▶ **What needs to be done**: Which lines below hold the word "StringBuffer"? Copy all of them.

[Records from a data source]
════════════════
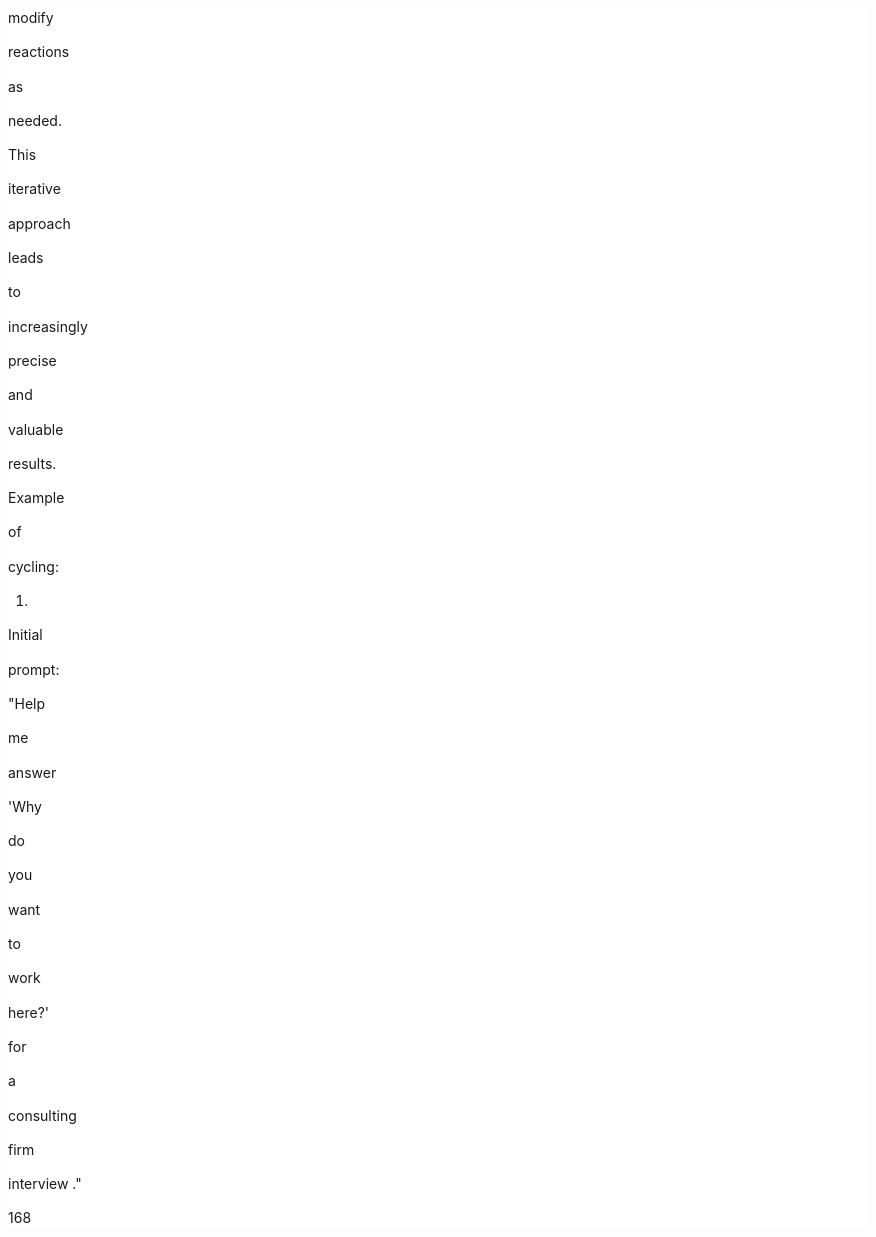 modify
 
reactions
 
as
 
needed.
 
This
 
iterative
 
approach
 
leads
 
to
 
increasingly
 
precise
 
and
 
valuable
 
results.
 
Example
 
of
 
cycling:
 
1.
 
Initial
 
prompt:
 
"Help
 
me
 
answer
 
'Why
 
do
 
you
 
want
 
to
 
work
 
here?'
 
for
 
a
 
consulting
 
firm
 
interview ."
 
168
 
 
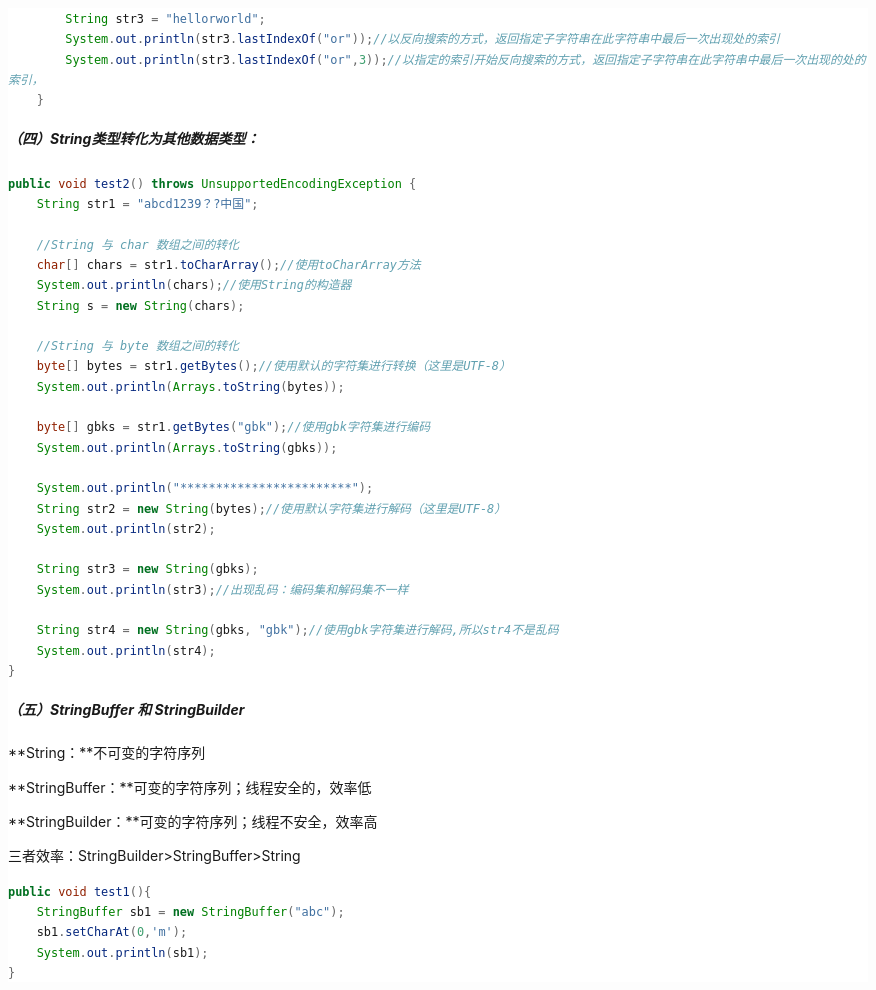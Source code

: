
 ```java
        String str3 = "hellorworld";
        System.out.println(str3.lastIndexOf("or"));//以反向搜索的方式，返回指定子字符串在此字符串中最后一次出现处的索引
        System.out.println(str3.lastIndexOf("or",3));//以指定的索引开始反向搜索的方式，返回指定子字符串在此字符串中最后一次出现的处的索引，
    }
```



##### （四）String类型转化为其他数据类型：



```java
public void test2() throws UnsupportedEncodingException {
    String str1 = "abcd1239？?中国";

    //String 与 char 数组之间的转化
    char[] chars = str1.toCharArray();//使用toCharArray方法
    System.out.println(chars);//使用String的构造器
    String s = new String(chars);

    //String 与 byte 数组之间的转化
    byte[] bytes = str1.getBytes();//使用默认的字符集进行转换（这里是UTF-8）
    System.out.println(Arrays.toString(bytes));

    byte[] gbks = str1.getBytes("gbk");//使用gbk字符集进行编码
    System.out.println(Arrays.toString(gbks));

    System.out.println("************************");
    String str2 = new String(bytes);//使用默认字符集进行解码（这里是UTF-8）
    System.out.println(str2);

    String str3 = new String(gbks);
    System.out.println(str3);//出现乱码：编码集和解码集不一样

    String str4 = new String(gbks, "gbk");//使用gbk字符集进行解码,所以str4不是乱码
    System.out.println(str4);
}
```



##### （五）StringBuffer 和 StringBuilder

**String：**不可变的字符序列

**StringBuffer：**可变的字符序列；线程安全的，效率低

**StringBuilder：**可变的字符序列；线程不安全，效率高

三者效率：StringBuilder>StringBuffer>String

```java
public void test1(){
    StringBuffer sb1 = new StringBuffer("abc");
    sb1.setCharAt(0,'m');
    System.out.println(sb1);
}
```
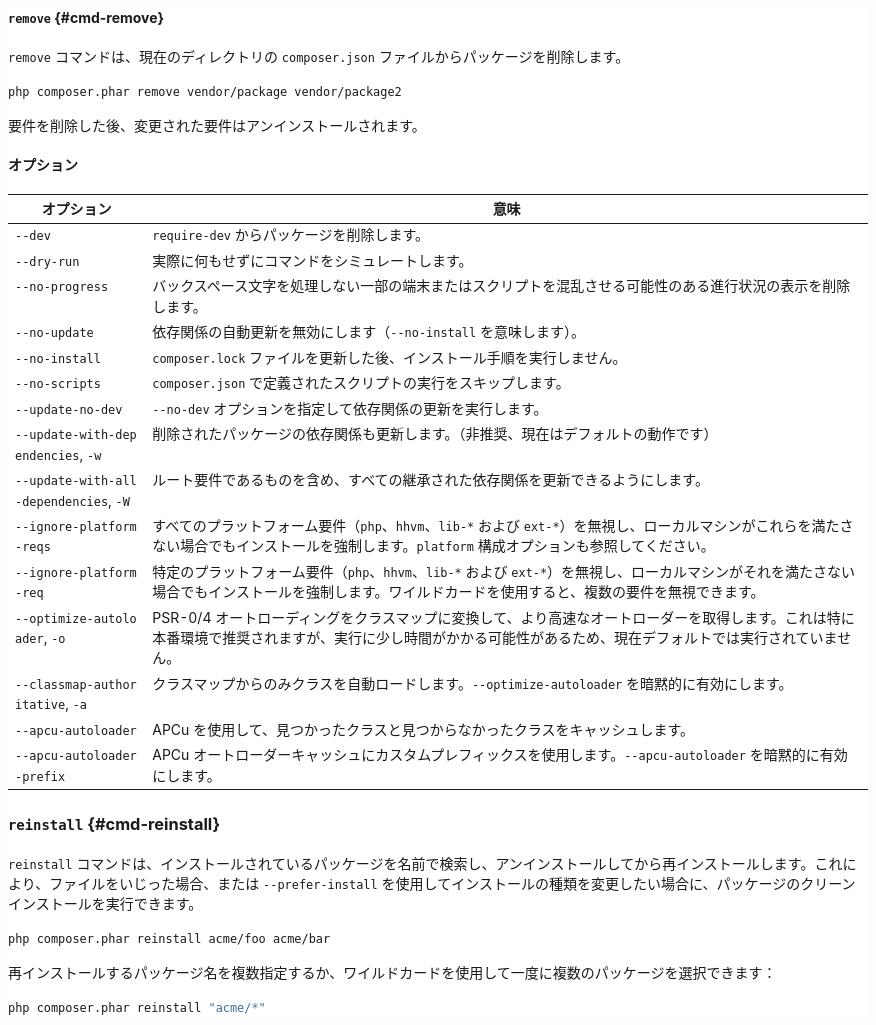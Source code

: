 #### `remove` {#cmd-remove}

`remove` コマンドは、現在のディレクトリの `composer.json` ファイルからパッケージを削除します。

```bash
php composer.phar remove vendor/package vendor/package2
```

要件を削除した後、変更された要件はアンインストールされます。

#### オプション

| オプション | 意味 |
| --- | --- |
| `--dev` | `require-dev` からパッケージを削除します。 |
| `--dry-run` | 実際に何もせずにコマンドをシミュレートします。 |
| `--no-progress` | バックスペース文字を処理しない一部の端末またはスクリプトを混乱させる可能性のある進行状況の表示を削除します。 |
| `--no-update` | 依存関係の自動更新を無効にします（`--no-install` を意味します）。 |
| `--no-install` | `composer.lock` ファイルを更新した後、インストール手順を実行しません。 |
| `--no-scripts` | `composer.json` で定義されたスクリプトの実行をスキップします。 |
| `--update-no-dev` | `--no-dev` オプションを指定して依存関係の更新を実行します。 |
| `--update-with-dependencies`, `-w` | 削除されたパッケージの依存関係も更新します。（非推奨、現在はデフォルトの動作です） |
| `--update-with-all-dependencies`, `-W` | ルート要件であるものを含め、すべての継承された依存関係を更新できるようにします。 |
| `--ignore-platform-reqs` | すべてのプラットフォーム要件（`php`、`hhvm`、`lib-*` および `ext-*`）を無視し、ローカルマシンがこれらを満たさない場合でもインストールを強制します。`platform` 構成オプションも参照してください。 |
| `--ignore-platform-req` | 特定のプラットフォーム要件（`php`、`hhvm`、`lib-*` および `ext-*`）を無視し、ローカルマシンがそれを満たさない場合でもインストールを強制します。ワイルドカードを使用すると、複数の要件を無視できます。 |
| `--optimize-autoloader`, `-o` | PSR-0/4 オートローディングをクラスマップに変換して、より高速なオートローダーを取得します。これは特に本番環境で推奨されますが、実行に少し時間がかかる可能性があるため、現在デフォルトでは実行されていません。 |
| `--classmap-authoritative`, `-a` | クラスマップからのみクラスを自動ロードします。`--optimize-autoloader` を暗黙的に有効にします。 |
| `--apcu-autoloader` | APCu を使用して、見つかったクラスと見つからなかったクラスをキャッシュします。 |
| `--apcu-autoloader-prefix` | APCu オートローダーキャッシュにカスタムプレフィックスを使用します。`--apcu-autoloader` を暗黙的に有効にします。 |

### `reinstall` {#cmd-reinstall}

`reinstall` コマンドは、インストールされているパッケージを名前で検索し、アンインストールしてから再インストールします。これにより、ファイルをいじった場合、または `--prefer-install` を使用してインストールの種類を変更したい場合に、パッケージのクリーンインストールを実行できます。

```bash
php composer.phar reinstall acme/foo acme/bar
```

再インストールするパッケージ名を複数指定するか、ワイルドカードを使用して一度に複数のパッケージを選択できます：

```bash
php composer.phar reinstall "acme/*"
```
════════════════
▶ **Response area**:
##### （五）StringBuffer 和 StringBuilder
**StringBuffer：**可变的字符序列；线程安全的，效率低
三者效率：StringBuilder>StringBuffer>String
    StringBuffer sb1 = new StringBuffer("abc");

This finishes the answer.